Sub-optimal environment is a risk factor for development of substance abuse. For example, human studies have been repeatedly reporting a strong correlation between stressful life events and drug abuse or obesity (Ruisoto et al., 2018, Physiology and Behavior). However, current understanding of the physiological mechanism is limited due to the lack of effective genetic tools. Therefore using a genetically tractable model system, Drosophila melanogaster, we aimed to establish an experimental model to understand how the chronic stress modulates preference for rewarding substances. We found that chronic malnutrition remarkably enhances preference for multiple rewarding stimuli, e.g. sugar, alcohol and methamphetamine. We provide evidence that long-lasting malnutrition and acute starvation cause fundamentally different behavioral changes. Dopamine has been known to play a key role in mediating reward information in Drosophila (Liu et al., 2012, Nature). Blockade of dopamine release and mutation in one of the dopamine receptors erased the behavioral alteration, revealing a critical role of the dopamine system. Moreover, we found that the chronic malnutrition changes dopamine synthesis and the receptor composition. These results imply that experience-dependent sensitization of dopamine synapses changes reward preference. Therefore, our study provides a neuronal insight how the brain adapts to its environments and changes the behavior.

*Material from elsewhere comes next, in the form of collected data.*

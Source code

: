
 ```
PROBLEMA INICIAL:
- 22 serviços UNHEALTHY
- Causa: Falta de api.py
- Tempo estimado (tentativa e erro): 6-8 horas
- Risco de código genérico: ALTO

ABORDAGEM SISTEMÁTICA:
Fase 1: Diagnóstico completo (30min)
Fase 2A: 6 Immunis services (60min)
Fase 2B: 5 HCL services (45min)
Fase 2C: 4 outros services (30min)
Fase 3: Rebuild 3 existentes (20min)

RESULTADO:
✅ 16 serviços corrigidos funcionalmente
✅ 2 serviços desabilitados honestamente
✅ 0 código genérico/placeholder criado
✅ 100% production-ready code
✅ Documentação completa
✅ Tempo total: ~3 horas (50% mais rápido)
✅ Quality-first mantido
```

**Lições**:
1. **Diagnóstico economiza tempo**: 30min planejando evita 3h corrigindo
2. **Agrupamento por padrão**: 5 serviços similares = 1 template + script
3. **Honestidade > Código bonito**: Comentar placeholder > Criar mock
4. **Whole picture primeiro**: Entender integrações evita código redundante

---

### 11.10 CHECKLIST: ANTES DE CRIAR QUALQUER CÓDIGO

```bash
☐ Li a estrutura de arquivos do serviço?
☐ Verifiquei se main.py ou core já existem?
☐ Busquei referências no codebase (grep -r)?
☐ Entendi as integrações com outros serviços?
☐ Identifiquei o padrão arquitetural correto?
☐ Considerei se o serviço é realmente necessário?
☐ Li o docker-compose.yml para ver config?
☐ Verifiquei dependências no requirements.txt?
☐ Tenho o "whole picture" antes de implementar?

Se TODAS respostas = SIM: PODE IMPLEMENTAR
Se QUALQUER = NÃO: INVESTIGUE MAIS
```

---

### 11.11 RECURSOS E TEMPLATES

7月27日(土)16:05~16:20 第9会場(朱鷺メッセ 3F 306+307)
3O-09a2-4
記憶を行動に変換する回路と、記憶に基づいてドーパミン細胞の活動を制御する回路の共通項
Yoshinori Aso(麻生 能功)
Janelia Research Campus, Virginia, USA

Animals discriminate stimuli and learn their predictive value based on temporal correlation with reinforcements (reward or punishment). Synaptic modulation by dopamine is essential for such associative learning and adaptive behaviors in all animal phyla. Induction of synaptic plasticity by dopaminergic neurons (DANs; i.e. neurons that synthesize and release dopamine), in turn, affects how DANs respond to reinforcement and learned stimuli. In that way, learning adjusts how and what animals learn thereafter. Thus understanding molecular mechanisms that regulate how DANs modulate synaptic connection and intricate circuit mechanism that adaptively regulate activity of DANs, and their interplays are essential for comprehensive understanding of dopaminergic system.

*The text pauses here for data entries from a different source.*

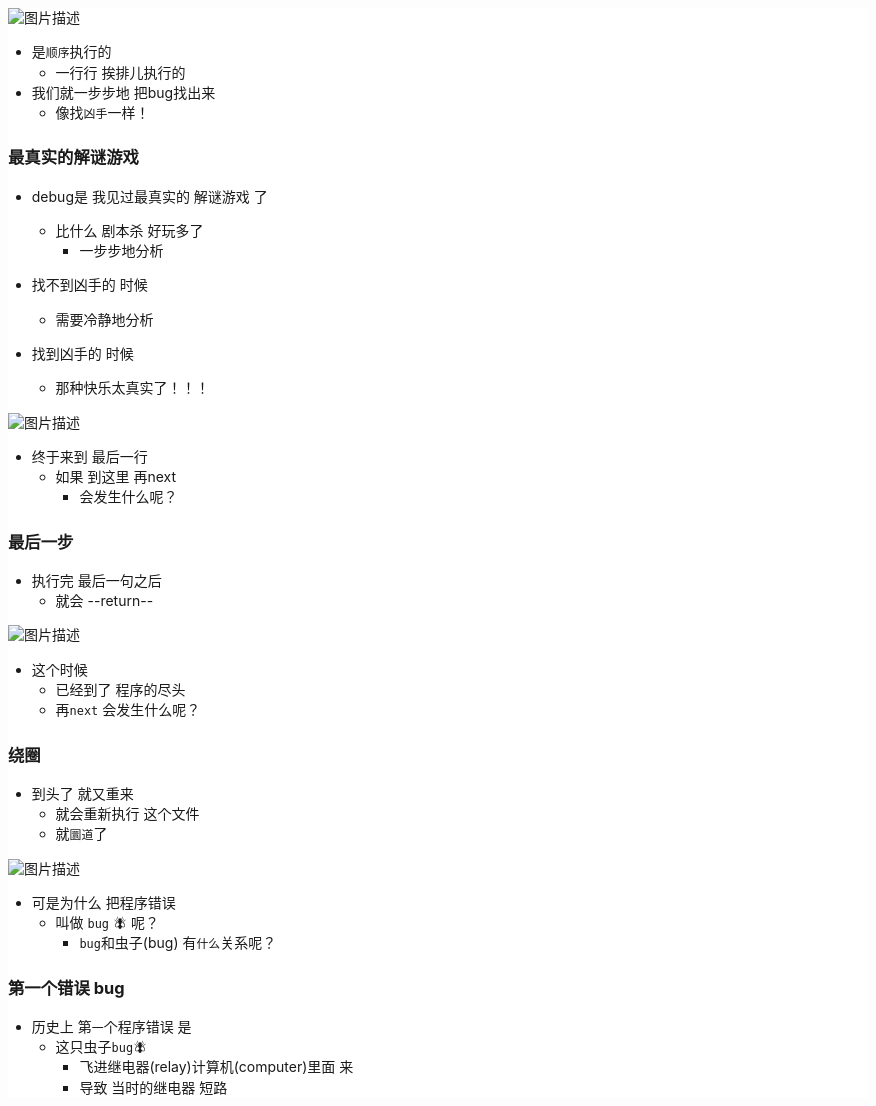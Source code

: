 ![图片描述](https://doc.shiyanlou.com/courses/uid1190679-20210924-1632464724387)

- 是`顺序`执行的
	- 一行行 挨排儿执行的
- 我们就一步步地 把bug找出来
	- 像找`凶手`一样！

### 最真实的解谜游戏

- debug是 我见过最真实的 解谜游戏 了
	- 比什么 剧本杀 好玩多了
		- 一步步地分析

- 找不到凶手的 时候
	- 需要冷静地分析
- 找到凶手的 时候
	- 那种快乐太真实了！！！

![图片描述](https://doc.shiyanlou.com/courses/uid1190679-20220722-1658495439185)

- 终于来到 最后一行
	- 如果 到这里 再next
		- 会发生什么呢？

### 最后一步

- 执行完 最后一句之后
	- 就会 --return--

![图片描述](https://doc.shiyanlou.com/courses/uid1190679-20220916-1663315251931)

- 这个时候 
	- 已经到了 程序的尽头
	- 再`next` 会发生什么呢？

### 绕圈

- 到头了 就又重来
	- 就会重新执行 这个文件
	- 就`圜道`了

![图片描述](https://doc.shiyanlou.com/courses/uid1190679-20220916-1663315397294)

- 可是为什么 把程序错误
	- 叫做 `bug` 🪰 呢？
		- `bug`和虫子(bug) 有`什么`关系呢？

### 第一个错误 bug

- 历史上 第`一`个程序错误 是
	- 这只虫子`bug`🪰 
		- 飞进继电器(relay)计算机(computer)里面 来
		- 导致 当时的继电器 短路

The Drosophila mushroom body (MB), a key center for associative learning in insect brains, provides an excellent system to study the mechanisms of dopamine-mediated plasticity and learning. In the MB, sparse activity patterns in the 2,000 Kenyon cells represent the identity of sensory stimuli. Along the parallel axonal fibers of Kenyon cells, DANs and MB output neurons form 16 matched compartmental units. These anatomically defined units are also units of associative learning and heterosynaptic plasticity. Reward and punishment activate distinct subsets of 20 types of DANs. Individual DANs write and update memories independently in each unit with cell-type-specific rules by modulating synaptic connection between Kenyon cells and MB output neurons. In response to the learned odor, the activity of 21 types of MB output neurons (MBONs), having been adjusted by plasticity, act together as a population code to represent the predictive value of sensory cues.

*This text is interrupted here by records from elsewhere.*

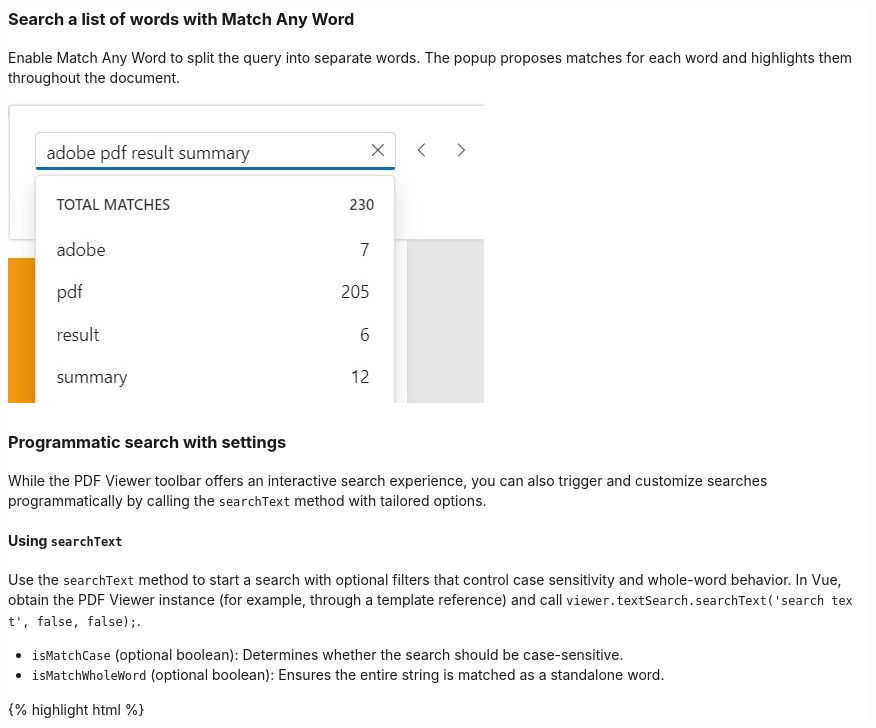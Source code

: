 ### Search a list of words with Match Any Word
Enable Match Any Word to split the query into separate words. The popup proposes matches for each word and highlights them throughout the document.

![Match any word search results](./images/MultiSearchPopup.png)

### Programmatic search with settings

While the PDF Viewer toolbar offers an interactive search experience, you can also trigger and customize searches programmatically by calling the `searchText` method with tailored options.

#### Using `searchText`

Use the `searchText` method to start a search with optional filters that control case sensitivity and whole-word behavior. In Vue, obtain the PDF Viewer instance (for example, through a template reference) and call `viewer.textSearch.searchText('search text', false, false);`.

- `isMatchCase` (optional boolean): Determines whether the search should be case-sensitive.
- `isMatchWholeWord` (optional boolean): Ensures the entire string is matched as a standalone word.

{% highlight html %}
<template>
  <div id="app">
    <div class="controls">
      <button @click="searchBasic">Search Text</button>
      <button @click="searchMatchCase">Match Case</button>
      <button @click="searchWholeWord">Match Whole Word</button>
    </div>
    <ejs-pdfviewer ref="pdfViewer" id="pdfViewer" :documentPath="documentPath" :resourceUrl="resourceUrl" :enableTextSearch="true">
    </ejs-pdfviewer>
  </div>
</template>

<script setup>
import { ref } from 'vue';
import {
  PdfViewerComponent as EjsPdfviewer, Toolbar, Magnification, Navigation,
  LinkAnnotation, BookmarkView, Annotation, ThumbnailView,
  Print, TextSelection, TextSearch
} from '@syncfusion/ej2-vue-pdfviewer';
import { provide } from 'vue';

const pdfViewer = ref(null);
const documentPath = 'https://cdn.syncfusion.com/content/pdf/pdf-succinctly.pdf';
const resourceUrl = 'https://cdn.syncfusion.com/ej2/24.1.41/dist/ej2-pdfviewer-lib';

provide('PdfViewer', [Toolbar, Magnification, Navigation, LinkAnnotation, BookmarkView,
  Annotation, ThumbnailView, Print, TextSelection, TextSearch]);

function searchBasic() {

Our prior work generated a collection of ~100 split-GAL4 driver lines that allow expression of transgenes in any of MB's 60 cell types with single cell type specificity. Now we have generated additional ~400 driver lines for the cell types that have significant overlap with DANs and MBONs, and utilized them to analyze their behavioral and physiological functions. We were particularly interested in the circuit that integrate signals from multiple MBONs for memory-based action selection and adaptively encoding reinforcement signal by feeding signals back to DANs. We have identified one cell type essential for both processes, and will discuss about its implications.